This article includes a list of references, related reading, or external links, but its sources remain unclear because it lacks inline citations. (April 2024) |
This is a typical example of the so-called short Cossack chronicle of the 17th century (see Cossack chronicles ). Judging by its character, patriotic mood, and almost lively vernacular, it is possible to assert that its author was one of the educated Cossacks who lived out his life in the Mezhyhiria Monastery. The chronicle consists of 41 stories covering historical events from 1608 to 1700. Of these, 13 are directly or indirectly related to the monastery itself, which throughout its two-hundred-year history maintained the closest ties with the Zaporozhian Sich (in the 2nd half of the 17th century, the Zaporozhian Cossacks considered the Free Lands of the Zaporozhian Lowland Host to be a 'parish' of the Mezhyhirya Monastery).
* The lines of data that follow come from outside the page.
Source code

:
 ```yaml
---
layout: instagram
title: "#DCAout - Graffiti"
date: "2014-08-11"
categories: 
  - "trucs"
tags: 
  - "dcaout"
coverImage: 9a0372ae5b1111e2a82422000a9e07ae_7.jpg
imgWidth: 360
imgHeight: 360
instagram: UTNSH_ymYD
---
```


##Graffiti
The chronicle describes the most important historical and political events of the first half of the 17th century throughout Ukraine, especially the anti-Polish Cossack wars led by hetmans Marko Zhmaylo, Vasyl Tomylenko , Pavlo Pavliuk, Yakiv Ostryanyn, and colonel Karpo Skydan . The author writes that the defeat of the latter was associated with the founding of the Chuhuiv Sloboda, as well as the appointment of Polish colonels to Cossack regiments in 1638 (see Ordinance of the Zaporozhian Host ). The work mentions prominent Ukrainian cultural and church figures Job Boretsky, Petro Mohyla, Sylvester Kosiv, Innocent (Giesel), as well as the names of Polish kings, generals, Muscovite tsars, voivodes, and patriarchs.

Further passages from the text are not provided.